Se oggi ci sono ancora gli anticorpi per ribattere con argomentazioni forti a queste manipolazioni, il grosso rischio è che, andando avanti di questo passo, le future generazioni studieranno una storia come quella orwelliana, prodotta dal Ministero della verità
Uno spettro si aggira sull’Italia ed è quello dell’oblio, della scomparsa della memoria storica. La storia, si sa, è sempre stata vittima dello sguardo con cui la si legge, dell’epoca in cui la si rievoca.
«Tutta la storia è storia contemporanea», diceva Benedetto Croce e George Orwell ha magistralmente descritto come la si possa manipolare e riscrivere secondo le volontà di chi governa. Quella descritta in 1984 era però una società distopica (all’epoca), dittatoriale e si sa che ogni dittatura agisce pesantemente sulla memoria storica.
In una democrazia contemporanea ci si aspetta certamente un dibattito, ma un certo grado di obiettività, invece, molti, troppi esponenti di questo governo sembrano voler forzare, e pesantemente, la mano agli eventi del passato che riguardano la loro ideologia.
Ne aveva già dato un illuminante esempio la seconda carica dello Stato Ignazio La Russa, definendo «una banda di pensionati» le SS uccise in via Rasella, ma domenica 12 ottobre si è riusciti a fare anche di peggio.
La ministra per la famiglia Eugenia Roccella ha puntato il dito sui viaggi di studio organizzati dalle scuole ad Auschwitz con queste parole: «Tutte le gite scolastiche ad Auschwitz, cosa sono state? Sono state gite? A che cosa sono servite? Secondo me, sono state incoraggiate e valorizzate perché servivano a dirci che l'antisemitismo era qualcosa che riguardava un tempo ormai collocato nella storia, e collocato in una precisa area: il fascismo».
Già definire “gite” questi momenti di profonda riflessione su una tragedia come la Shoah, è un insulto a tutte quelle insegnanti e a quegli insegnanti che si prodigano nell’arricchire i programmi di studio con esperienze che per i loro studenti sono non solo formative, ma anche emozionalmente toccanti, ma il resto è anche peggio.
Usare l’antisemitismo per quasi assolvere il fascismo rasenta la follia, oltre che innescare dubbi sulle responsabilità dell’epoca mussoliniana.
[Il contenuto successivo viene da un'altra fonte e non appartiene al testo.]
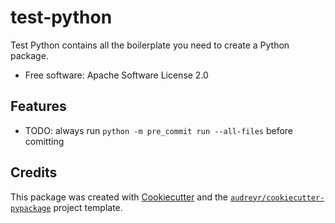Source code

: # test-python

Test Python contains all the boilerplate you need to create a Python package.


* Free software: Apache Software License 2.0

Features
--------

* TODO: always run `python -m pre_commit run --all-files` before comitting

Credits
-------

This package was created with [Cookiecutter](https://github.com/audreyr/cookiecutter) and the [`audreyr/cookiecutter-pypackage`](https://github.com/audreyr/cookiecutter-pypackage) project template.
La deportazione nei lager di migliaia di ebrei, ma non dimentichiamo anche di comunisti o sospetti tali e di zingari italiani, è stata possibile grazia all’attiva collaborazione del governo di allora.
Tale nefandezza storica viene invece ritorta, per attaccare chi oggi critica Israele, il ché sia ben chiaro non ha nulla a che vedere con gli episodi di antisemitismo, che certamente sono avvenuti e che vanno condannati. Per coprire la vergognosa connivenza del governo Meloni con il massacro dei palestinesi di Gaza.
Questa e altre forme di manipolazione della storia non sono solo boutade, che si esauriscono nella polemica di qualche giorno. Queste affermazioni, sommate alle nuove linee guida per l’insegnamento della storia, al tentativo di bloccare alcuni testi scolastici che contengono passaggi non graditi al governo, all’occupazione di molti talk show televisivi, contribuiscono a diffondere una visione quanto mai revisionista del nostro passato.
Se oggi ci sono ancora gli anticorpi per ribattere con argomentazioni forti a queste manipolazioni, il grosso rischio è che, andando avanti di questo passo, le future generazioni studieranno una storia come quella orwelliana, prodotta dal Ministero della verità, in cui si risusciterà il (mai del tutto sopito a dire il vero) mito degli italiani “brava gente”, si rievocherà la “missione civilizzatrice in Africa”, che la tragedia delle foibe nacque dal nulla, che il fascismo in fondo non è stato così negativo, che le Brigate rosse erano una costola del Pci e così via.
La storia piegata alla deriva identitaria che caratterizza questo governo, come quando Giorgia Meloni ha detto che alle Fosse Ardeatine: «335 italiani innocenti massacrati solo perché italiani», omettendo che quelle vittime non erano italiani qualsiasi, ma detenuti politici (civili e militari), ebrei o semplici sospetti di opposizione politica, scelti dalle autorità tedesche, capeggiate da Kappler, d’intesa col questore fascista di Roma Pietro Caruso.
Questo è il grande rischio che corriamo, che corrono in particolare le generazioni future, perché come disse il filosofo ispano-americano George Santayana: «Chi non conosce il proprio passato è condannato a ripeterlo».